Listening to their new album, "Hello Hello," you can sympathize with their plight – it's either heartland rock filtered through the smokey haze of a punk dive bar, or punk filtered through the haze of a Midwest rock bar.

The two genres are merged so cleanly, it's impossible to tell which side they came from.

They play it live with enough conviction that their hometown press has dubbed them one of the best live acts in the city, so perhaps it's best not to worry about labels.

In addition to winning listeners over live, the album shows off their prowess as songwriters and arrangers.

The four – Harrison Rapp (guitar and vocals), Seth Rapp (guitar), James Deegan (bass) and Colby Hulsey (drums) – keep the sound dry, like a classic 1980s rock recording.
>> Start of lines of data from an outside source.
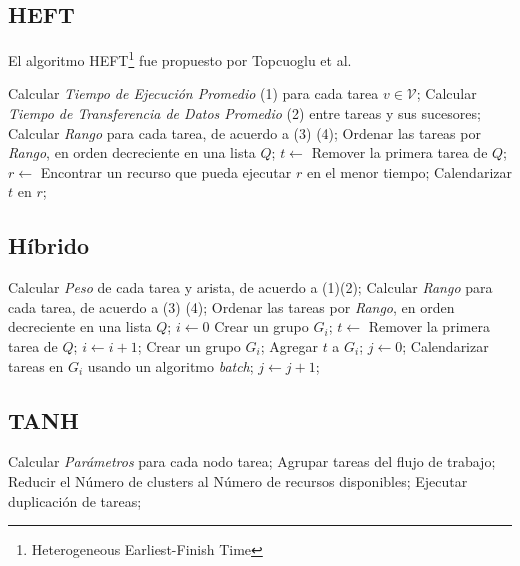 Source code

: \subsection{HEFT}
El algoritmo HEFT\footnote{Heterogeneous Earliest-Finish Time} fue propuesto por Topcuoglu et al. \cite{topcuoglu2002performance}

\label{alg:heft}
\begin{algorithmic}[1]
\State Calcular \emph{Tiempo de Ejecución Promedio} (1) para cada tarea $v \in \mathcal{V}$;
\State Calcular \emph{Tiempo de Transferencia de Datos Promedio} (2) entre tareas y sus sucesores;
\State Calcular \emph{Rango} para cada tarea, de acuerdo a (3) (4);
\State Ordenar las tareas por \emph{Rango}, en orden decreciente en una lista $Q$;
	\State $t \gets$ Remover la primera tarea de $Q$;
	\State $r \gets$ Encontrar un recurso que pueda ejecutar $r$ en el menor tiempo;
	\State Calendarizar $t$ en $r$;
\EndWhile
\end{algorithmic}

\subsection{Híbrido}
\label{alg:hybrid}
\begin{algorithmic}[1]
\State Calcular \emph{Peso} de cada tarea y arista, de acuerdo a (1)(2);
\State Calcular \emph{Rango} para cada tarea, de acuerdo a (3) (4);
\State Ordenar las tareas por \emph{Rango}, en orden decreciente en una lista $Q$;
\State $i \gets 0$
\State Crear un grupo $G_i$;
	\State $t \gets$ Remover la primera tarea de $Q$;
		\State $i \gets i + 1$;
		\State Crear un grupo $G_i$;
	\EndIf
	\State Agregar $t$ a $G_i$;
\EndWhile
\State $j \gets 0$;
	\State Calendarizar tareas en $G_i$ usando un algoritmo \emph{batch};
	\State $j \gets j + 1$;
\EndWhile
\end{algorithmic}

\subsection{TANH}
\label{alg:tanh}
\begin{algorithmic}[1]
\State Calcular \emph{Parámetros} para cada nodo tarea;
\State Agrupar tareas del flujo de trabajo;
	\State Reducir el Número de clusters al Número de recursos disponibles;
\Else
	\State Ejecutar duplicación de tareas;
\EndIf
\end{algorithmic}

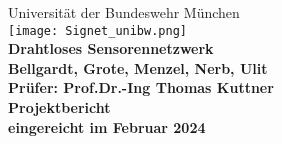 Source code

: 
\begin{titlepage}
    \centering
    \vspace*{1cm}

    {\LARGE Universität der Bundeswehr München}\\[1.5cm]


    \texttt{[image: Signet\_unibw.png]}\\[1.5cm]

    {\Huge \textbf{Drahtloses Sensorennetzwerk}}\\[1.0cm]


    



    {\Large \textbf{Bellgardt, Grote, Menzel, Nerb, Ulit}}\\[1cm]

    {\Large \textbf{Prüfer: Prof.Dr.-Ing Thomas Kuttner}}\\[2cm]


    {\Large \textbf{Projektbericht}}\\[2cm]

    {\Large \textbf{eingereicht im Februar 2024}}\\[2cm]

\end{titlepage}

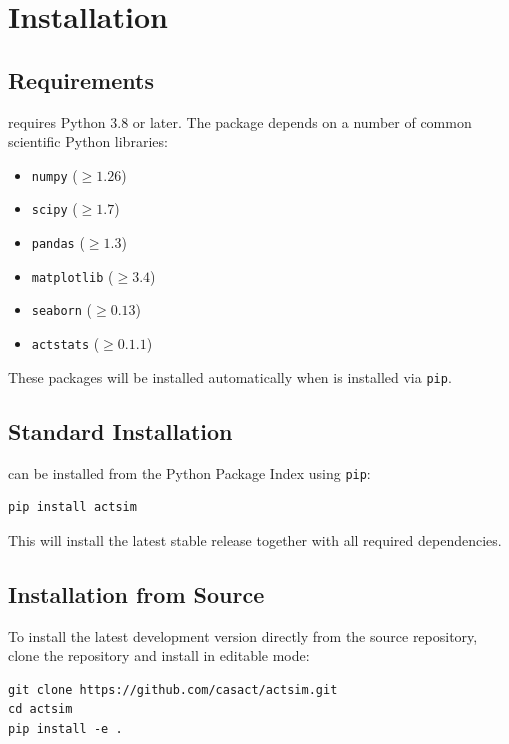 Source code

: \chapter{Installation}
\label{chap:installation}

\section{Requirements}

\actsim requires Python 3.8 or later. The package depends on a number of
common scientific Python libraries:

\begin{itemize}[leftmargin=*]
    \item \texttt{numpy} ($\geq 1.26$)
    \item \texttt{scipy} ($\geq 1.7$)
    \item \texttt{pandas} ($\geq 1.3$)
    \item \texttt{matplotlib} ($\geq 3.4$)
    \item \texttt{seaborn} ($\geq 0.13$)
    \item \texttt{actstats} ($\geq 0.1.1$)
\end{itemize}

These packages will be installed automatically when \actsim is installed
via \texttt{pip}.

\section{Standard Installation}

\actsim can be installed from the Python Package Index using \texttt{pip}:

\begin{lstlisting}[style=bashstyle]
pip install actsim
\end{lstlisting}

This will install the latest stable release together with all required
dependencies.

\section{Installation from Source}

To install the latest development version directly from the source
repository, clone the repository and install in editable mode:

\begin{lstlisting}[style=bashstyle]
git clone https://github.com/casact/actsim.git
cd actsim
pip install -e .
\end{lstlisting}


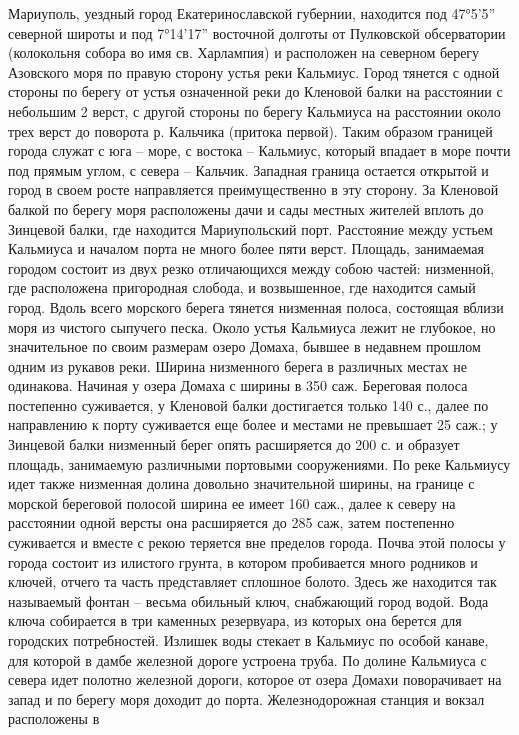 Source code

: Мариуполь, уездный город Екатеринославской губернии, находится под 47°5’5”
северной широты и под 7°14’17” восточной долготы от Пулковской обсерватории
(колокольня собора во имя св. Харлампия) и расположен на северном берегу
Азовского моря  по правую сторону устья реки Кальмиус. Город тянется с одной
стороны по берегу от устья означенной реки до Кленовой балки на расстоянии с
небольшим 2 верст, с другой стороны по берегу Кальмиуса на расстоянии около
трех верст до поворота р. Кальчика (притока первой). Таким образом границей
города служат с юга – море, с востока – Кальмиус, который впадает в море почти
под прямым углом, с севера – Кальчик. Западная граница остается открытой и
город в своем росте направляется преимущественно в эту сторону. За Кленовой
балкой по берегу моря расположены дачи и сады местных жителей вплоть до
Зинцевой балки, где находится Мариупольский порт. Расстояние между устьем
Кальмиуса и началом порта не много более пяти верст. Площадь, занимаемая
городом состоит из двух резко отличающихся между собою частей: низменной, где
расположена пригородная слобода, и возвышенное, где находится самый город.
Вдоль всего морского берега тянется низменная полоса, состоящая вблизи моря из
чистого сыпучего песка. Около устья Кальмиуса лежит не глубокое, но
значительное по своим размерам озеро Домаха, бывшее в недавнем прошлом одним из
рукавов реки. Ширина низменного берега в различных местах не одинакова. Начиная
у озера Домаха с ширины в 350 саж. Береговая полоса постепенно суживается, у
Кленовой балки достигается только 140 с., далее по направлению к порту
суживается еще более и местами не превышает 25 саж.; у Зинцевой балки низменный
берег опять расширяется до 200 с. и образует площадь, занимаемую различными
портовыми сооружениями. По реке Кальмиусу идет также низменная долина довольно
значительной ширины, на границе с морской береговой полосой ширина ее имеет 160
саж., далее к северу на расстоянии одной версты она расширяется до 285 саж,
затем постепенно суживается и вместе с рекою теряется вне пределов города.
Почва этой полосы у города состоит из илистого грунта, в котором пробивается
много родников и ключей, отчего та часть представляет сплошное болото. Здесь же
находится так называемый фонтан – весьма обильный ключ, снабжающий город водой.
Вода ключа собирается в три каменных резервуара, из которых она берется для
городских потребностей. Излишек воды стекает в Кальмиус по особой канаве, для
которой в дамбе железной дороге устроена труба. По долине Кальмиуса с севера
идет полотно железной дороги, которое от озера Домахи поворачивает на запад и
по берегу моря доходит до порта. Железнодорожная станция и вокзал расположены в
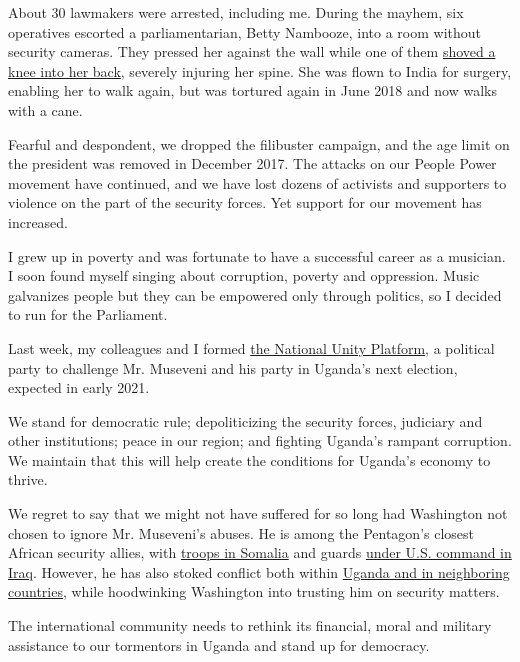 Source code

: About 30 lawmakers were arrested, including me. During the mayhem, six
operatives escorted a parliamentarian, Betty Nambooze, into a room
without security cameras. They pressed her against the wall while one of
them
\href{https://www.thenation.com/article/archive/us-turns-blind-eye-ugandas-assault-democracy/}{shoved
a knee into her back}, severely injuring her spine. She was flown to
India for surgery, enabling her to walk again, but was tortured again in
June 2018 and now walks with a cane.

Fearful and despondent, we dropped the filibuster campaign, and the age
limit on the president was removed in December 2017. The attacks on our
People Power movement have continued, and we have lost dozens of
activists and supporters to violence on the part of the security forces.
Yet support for our movement has increased.

I grew up in poverty and was fortunate to have a successful career as a
musician. I soon found myself singing about corruption, poverty and
oppression. Music galvanizes people but they can be empowered only
through politics, so I decided to run for the Parliament.

Last week, my colleagues and I formed
\href{https://www.nytimes.com/aponline/2020/07/22/world/africa/ap-af-uganda-bobi-wine.html}{the
National Unity Platform}, a political party to challenge Mr. Museveni
and his party in Uganda's next election, expected in early 2021.

We stand for democratic rule; depoliticizing the security forces,
judiciary and other institutions; peace in our region; and fighting
Uganda's rampant corruption. We maintain that this will help create the
conditions for Uganda's economy to thrive.

We regret to say that we might not have suffered for so long had
Washington not chosen to ignore Mr. Museveni's abuses. He is among the
Pentagon's closest African security allies, with
\href{https://www.amazon.com/dp/B074CY9SZN/ref=dp-kindle-redirect?_encoding=UTF8\&btkr=1\#customerReviews}{troops
in Somalia} and guards
\href{https://theintercept.com/2016/02/22/wounded-in-iraq-ugandan-contractors-fight-for-compensation-in-america/}{under
U.S. command in Iraq}. However, he has also stoked conflict both within
\href{https://www.dw.com/en/ugandas-double-game-in-south-sudan-civil-war-revealed/a-46500925}{Uganda
and in neighboring countries}, while hoodwinking Washington into
trusting him on security matters.

The international community needs to rethink its financial, moral and
military assistance to our tormentors in Uganda and stand up for
democracy.

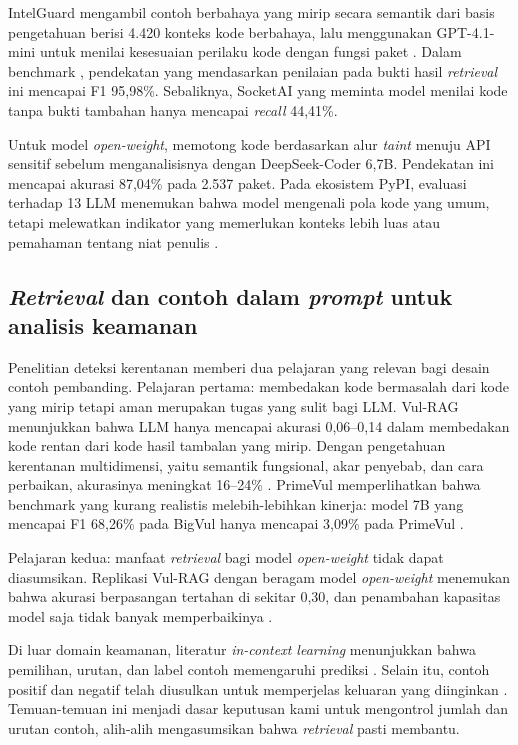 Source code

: \documentclass[a4paper,fleqn]{cas-dc}
\begin{document}
IntelGuard mengambil contoh berbahaya yang mirip secara semantik dari basis
pengetahuan berisi 4.420 konteks kode berbahaya, lalu menggunakan GPT-4.1-mini
untuk menilai kesesuaian perilaku kode dengan fungsi paket
\citep{guo2026bridging}. Dalam benchmark \citet{guo2026effective}, pendekatan
yang mendasarkan penilaian pada bukti hasil \emph{retrieval} ini mencapai F1
95,98\%. Sebaliknya, SocketAI yang meminta model menilai kode tanpa bukti
tambahan hanya mencapai \emph{recall} 44,41\%.

Untuk model \emph{open-weight}, \citet{nguyen2025taint} memotong kode berdasarkan
alur \emph{taint} menuju API sensitif sebelum menganalisisnya dengan
DeepSeek-Coder 6,7B. Pendekatan ini mencapai akurasi 87,04\% pada 2.537 paket.
Pada ekosistem PyPI, evaluasi terhadap 13 LLM menemukan bahwa model mengenali
pola kode yang umum, tetapi melewatkan indikator yang memerlukan konteks lebih
luas atau pemahaman tentang niat penulis \citep{ryan2026evaluation}.

\subsection{\emph{Retrieval} dan contoh dalam \emph{prompt} untuk analisis keamanan}

Penelitian deteksi kerentanan memberi dua pelajaran yang relevan bagi desain
contoh pembanding. Pelajaran pertama: membedakan kode bermasalah dari kode yang
mirip tetapi aman merupakan tugas yang sulit bagi LLM. Vul-RAG menunjukkan bahwa
LLM hanya mencapai akurasi 0,06--0,14 dalam membedakan kode rentan dari kode
hasil tambalan yang mirip. Dengan pengetahuan kerentanan multidimensi, yaitu
semantik fungsional, akar penyebab, dan cara perbaikan, akurasinya meningkat
16--24\% \citep{du2026vulrag}. PrimeVul memperlihatkan bahwa benchmark yang kurang
realistis melebih-lebihkan kinerja: model 7B yang mencapai F1 68,26\% pada BigVul
hanya mencapai 3,09\% pada PrimeVul \citep{ding2025vulnerability}.

Pelajaran kedua: manfaat \emph{retrieval} bagi model \emph{open-weight} tidak
dapat diasumsikan. Replikasi Vul-RAG dengan beragam model \emph{open-weight}
menemukan bahwa akurasi berpasangan tertahan di sekitar 0,30, dan penambahan
kapasitas model saja tidak banyak memperbaikinya \citep{kaniewski2026revisiting}.

Di luar domain keamanan, literatur \emph{in-context learning} menunjukkan bahwa
pemilihan, urutan, dan label contoh memengaruhi prediksi
\citep{liu2022makes,zhao2021calibrate,min2022rethinking}. Selain itu, contoh
positif dan negatif telah diusulkan untuk memperjelas keluaran yang diinginkan
\citep{gao2024customizing}. Temuan-temuan ini menjadi dasar keputusan kami untuk
mengontrol jumlah dan urutan contoh, alih-alih mengasumsikan bahwa
\emph{retrieval} pasti membantu.
\end{document}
Guitars are often clean or minimally overdriven; Harrison aims for a haggard desperation, whether nearly whispered or shouted.

The song cycle, about bank robbers making a getaway, works as individual tracks in an impressive range: a hushed introduction ("Getaway"), chugging '80s rockers ("Listen Teller"), and desperate ballads ("Great Escape.")

They aim for singalong anthems more than a few times and succeed – the album sounds great on headphones and likely better on the highway.

Divers will play Thursday, March 26, at the VFW Post 209, 245 W. Main St., with Buddy Jackson, Velvet Handlebars and Eat Strike, 8 p.m., $3 for 21 and up, $5 for 18-20.